**PROBLEM DESCRIPTION**:
Please output exactly the part of the records below that opens with the line containing "3. The application" and closes with the line containing "- Temperature: Temperature", both lines included, and nothing else.
··········
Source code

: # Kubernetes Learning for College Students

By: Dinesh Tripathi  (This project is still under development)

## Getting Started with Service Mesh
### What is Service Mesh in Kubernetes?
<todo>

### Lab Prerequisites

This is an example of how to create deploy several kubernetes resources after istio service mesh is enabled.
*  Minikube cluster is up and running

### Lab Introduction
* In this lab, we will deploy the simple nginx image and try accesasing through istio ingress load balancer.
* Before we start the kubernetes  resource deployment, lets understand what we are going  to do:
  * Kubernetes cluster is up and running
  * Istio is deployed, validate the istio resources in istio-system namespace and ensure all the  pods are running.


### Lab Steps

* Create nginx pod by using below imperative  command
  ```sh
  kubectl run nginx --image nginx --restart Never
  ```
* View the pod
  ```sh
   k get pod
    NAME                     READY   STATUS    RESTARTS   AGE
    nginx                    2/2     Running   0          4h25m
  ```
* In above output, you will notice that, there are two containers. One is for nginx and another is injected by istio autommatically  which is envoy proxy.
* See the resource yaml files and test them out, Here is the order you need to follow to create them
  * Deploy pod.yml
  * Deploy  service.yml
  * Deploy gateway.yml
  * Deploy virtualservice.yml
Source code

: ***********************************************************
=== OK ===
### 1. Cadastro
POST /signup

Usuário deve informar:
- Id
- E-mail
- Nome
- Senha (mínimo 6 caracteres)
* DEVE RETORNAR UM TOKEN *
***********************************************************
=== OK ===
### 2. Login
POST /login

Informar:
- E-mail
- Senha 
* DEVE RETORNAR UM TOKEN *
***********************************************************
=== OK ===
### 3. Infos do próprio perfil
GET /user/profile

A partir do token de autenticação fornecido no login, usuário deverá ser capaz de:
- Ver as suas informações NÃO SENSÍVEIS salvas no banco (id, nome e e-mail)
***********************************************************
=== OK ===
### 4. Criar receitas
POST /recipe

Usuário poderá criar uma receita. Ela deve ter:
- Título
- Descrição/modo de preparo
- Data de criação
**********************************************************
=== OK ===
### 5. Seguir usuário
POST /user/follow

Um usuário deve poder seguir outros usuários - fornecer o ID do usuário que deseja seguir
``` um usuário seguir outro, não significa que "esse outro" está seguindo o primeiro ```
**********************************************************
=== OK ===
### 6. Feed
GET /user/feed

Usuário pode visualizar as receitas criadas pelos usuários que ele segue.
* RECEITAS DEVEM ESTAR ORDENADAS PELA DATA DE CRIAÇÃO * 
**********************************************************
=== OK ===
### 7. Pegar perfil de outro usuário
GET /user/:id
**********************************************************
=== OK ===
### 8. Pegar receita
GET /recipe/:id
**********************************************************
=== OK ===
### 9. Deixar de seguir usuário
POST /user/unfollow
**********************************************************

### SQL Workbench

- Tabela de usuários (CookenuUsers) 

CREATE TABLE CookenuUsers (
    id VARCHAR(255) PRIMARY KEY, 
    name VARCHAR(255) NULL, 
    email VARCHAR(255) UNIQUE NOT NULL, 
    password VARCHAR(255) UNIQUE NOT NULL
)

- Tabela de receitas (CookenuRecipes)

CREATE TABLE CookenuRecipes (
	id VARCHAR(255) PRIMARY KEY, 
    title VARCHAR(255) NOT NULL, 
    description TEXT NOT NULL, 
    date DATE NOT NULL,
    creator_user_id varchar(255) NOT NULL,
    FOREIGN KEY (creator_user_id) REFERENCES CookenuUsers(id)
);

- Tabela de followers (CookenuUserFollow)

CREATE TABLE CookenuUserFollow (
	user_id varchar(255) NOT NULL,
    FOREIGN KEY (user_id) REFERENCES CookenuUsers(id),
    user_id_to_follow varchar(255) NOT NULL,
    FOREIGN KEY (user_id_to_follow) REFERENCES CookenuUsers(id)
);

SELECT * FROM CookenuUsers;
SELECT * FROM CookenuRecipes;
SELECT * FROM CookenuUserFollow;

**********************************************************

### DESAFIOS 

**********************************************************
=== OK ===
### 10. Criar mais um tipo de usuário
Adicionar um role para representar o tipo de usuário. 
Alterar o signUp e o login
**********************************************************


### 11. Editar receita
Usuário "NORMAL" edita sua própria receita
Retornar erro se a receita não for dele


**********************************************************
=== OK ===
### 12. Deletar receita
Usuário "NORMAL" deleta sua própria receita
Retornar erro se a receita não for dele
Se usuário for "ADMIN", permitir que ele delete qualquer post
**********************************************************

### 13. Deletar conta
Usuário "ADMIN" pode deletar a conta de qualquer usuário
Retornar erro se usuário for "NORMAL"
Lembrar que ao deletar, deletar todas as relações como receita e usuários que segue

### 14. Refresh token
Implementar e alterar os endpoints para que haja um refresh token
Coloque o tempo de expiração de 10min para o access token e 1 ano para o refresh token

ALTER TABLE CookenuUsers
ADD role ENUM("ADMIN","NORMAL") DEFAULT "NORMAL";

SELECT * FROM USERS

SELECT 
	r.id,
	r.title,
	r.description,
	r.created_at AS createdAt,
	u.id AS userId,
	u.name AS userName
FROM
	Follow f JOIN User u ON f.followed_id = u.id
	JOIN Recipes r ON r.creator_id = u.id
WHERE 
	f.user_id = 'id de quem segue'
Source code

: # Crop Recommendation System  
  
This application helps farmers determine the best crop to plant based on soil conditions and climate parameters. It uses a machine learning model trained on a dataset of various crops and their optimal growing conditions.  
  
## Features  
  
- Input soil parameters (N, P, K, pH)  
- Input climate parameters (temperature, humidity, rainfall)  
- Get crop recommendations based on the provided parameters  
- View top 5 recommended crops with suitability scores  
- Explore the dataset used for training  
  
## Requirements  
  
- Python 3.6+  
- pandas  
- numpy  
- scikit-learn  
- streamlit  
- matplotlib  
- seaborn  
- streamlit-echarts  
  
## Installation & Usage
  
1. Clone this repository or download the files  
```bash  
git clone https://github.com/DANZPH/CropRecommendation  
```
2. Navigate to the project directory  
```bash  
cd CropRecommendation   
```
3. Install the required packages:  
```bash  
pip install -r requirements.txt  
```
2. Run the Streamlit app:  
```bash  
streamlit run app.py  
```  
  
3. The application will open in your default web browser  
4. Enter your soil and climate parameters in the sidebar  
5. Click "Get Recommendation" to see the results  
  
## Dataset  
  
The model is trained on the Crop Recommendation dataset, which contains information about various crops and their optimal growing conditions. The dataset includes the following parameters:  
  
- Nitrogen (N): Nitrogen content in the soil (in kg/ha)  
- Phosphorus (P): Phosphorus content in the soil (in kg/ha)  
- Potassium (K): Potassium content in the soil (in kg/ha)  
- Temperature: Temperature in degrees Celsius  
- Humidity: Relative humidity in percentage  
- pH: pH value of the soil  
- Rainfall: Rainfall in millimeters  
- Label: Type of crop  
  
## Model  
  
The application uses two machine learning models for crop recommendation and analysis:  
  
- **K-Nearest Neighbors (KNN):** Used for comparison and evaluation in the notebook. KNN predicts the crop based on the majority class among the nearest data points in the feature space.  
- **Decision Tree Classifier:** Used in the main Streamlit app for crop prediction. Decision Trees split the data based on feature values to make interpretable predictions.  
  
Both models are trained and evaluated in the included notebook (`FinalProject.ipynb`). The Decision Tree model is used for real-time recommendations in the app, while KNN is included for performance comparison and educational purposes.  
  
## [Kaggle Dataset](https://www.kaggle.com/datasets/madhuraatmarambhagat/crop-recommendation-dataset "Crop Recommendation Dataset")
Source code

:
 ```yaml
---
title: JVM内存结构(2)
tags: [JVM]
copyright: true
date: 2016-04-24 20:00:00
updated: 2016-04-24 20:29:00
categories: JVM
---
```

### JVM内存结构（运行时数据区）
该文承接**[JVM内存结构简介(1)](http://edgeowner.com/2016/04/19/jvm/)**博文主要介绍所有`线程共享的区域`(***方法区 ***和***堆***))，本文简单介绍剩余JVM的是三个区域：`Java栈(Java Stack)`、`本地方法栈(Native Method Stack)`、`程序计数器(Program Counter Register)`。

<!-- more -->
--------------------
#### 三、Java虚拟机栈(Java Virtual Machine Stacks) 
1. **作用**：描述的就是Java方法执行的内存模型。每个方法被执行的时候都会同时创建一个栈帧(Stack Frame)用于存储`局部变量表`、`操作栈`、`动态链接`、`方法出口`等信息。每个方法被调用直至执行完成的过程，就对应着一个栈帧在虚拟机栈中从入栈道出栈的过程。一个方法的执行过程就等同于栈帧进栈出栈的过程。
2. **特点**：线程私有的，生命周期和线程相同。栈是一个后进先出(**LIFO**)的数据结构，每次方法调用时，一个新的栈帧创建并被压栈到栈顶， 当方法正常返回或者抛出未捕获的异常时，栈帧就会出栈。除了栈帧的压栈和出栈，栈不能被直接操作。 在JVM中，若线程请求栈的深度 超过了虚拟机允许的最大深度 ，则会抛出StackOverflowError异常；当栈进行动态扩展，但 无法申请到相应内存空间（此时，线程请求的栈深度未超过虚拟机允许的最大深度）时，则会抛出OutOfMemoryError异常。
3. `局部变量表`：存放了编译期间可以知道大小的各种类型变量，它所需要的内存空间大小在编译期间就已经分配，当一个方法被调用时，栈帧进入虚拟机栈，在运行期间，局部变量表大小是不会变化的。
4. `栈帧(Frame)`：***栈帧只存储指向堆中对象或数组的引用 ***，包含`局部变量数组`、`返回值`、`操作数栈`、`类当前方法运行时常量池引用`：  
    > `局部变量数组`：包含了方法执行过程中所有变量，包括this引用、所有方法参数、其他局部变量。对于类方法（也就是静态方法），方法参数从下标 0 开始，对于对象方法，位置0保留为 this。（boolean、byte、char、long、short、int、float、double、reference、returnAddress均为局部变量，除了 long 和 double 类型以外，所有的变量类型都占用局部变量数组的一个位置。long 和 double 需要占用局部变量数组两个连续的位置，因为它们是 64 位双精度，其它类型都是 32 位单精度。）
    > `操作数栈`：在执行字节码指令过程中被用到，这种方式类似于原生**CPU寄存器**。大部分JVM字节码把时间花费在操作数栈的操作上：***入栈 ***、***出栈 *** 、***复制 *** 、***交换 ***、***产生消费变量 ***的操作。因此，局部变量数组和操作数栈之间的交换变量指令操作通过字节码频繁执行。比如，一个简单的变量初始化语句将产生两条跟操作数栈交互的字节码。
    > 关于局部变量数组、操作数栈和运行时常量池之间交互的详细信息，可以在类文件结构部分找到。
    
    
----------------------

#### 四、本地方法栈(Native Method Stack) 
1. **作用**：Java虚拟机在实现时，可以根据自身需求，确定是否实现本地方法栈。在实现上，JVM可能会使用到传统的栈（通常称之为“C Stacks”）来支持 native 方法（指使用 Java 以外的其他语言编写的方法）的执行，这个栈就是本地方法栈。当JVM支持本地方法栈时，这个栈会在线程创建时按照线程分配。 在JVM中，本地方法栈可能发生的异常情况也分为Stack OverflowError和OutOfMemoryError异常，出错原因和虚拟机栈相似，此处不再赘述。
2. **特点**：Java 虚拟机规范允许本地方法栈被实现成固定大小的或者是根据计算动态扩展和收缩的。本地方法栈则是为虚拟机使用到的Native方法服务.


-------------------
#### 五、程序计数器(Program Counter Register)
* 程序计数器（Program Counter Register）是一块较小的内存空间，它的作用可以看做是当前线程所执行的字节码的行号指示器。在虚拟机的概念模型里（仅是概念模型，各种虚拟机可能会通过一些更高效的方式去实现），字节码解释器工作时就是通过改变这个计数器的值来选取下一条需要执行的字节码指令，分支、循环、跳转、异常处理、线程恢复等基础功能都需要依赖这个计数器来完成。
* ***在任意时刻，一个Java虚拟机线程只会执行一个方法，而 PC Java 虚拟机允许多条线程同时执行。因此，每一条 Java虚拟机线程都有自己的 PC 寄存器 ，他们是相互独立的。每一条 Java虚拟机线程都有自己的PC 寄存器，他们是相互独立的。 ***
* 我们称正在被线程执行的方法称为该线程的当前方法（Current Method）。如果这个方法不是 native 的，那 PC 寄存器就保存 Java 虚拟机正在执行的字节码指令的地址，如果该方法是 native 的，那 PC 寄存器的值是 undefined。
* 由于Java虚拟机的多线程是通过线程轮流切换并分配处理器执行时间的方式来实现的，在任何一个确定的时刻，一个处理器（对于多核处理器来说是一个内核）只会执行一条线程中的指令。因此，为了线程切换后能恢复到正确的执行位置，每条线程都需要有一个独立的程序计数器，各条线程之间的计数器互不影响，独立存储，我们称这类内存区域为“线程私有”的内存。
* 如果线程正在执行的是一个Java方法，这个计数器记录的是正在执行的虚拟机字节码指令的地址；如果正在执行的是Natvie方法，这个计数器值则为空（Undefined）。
··········
**OUTPUT**:
3. The application will open in your default web browser  
4. Enter your soil and climate parameters in the sidebar  
5. Click "Get Recommendation" to see the results  
  
## Dataset  
  
The model is trained on the Crop Recommendation dataset, which contains information about various crops and their optimal growing conditions. The dataset includes the following parameters:  
  
- Nitrogen (N): Nitrogen content in the soil (in kg/ha)  
- Phosphorus (P): Phosphorus content in the soil (in kg/ha)  
- Potassium (K): Potassium content in the soil (in kg/ha)  
- Temperature: Temperature in degrees Celsius  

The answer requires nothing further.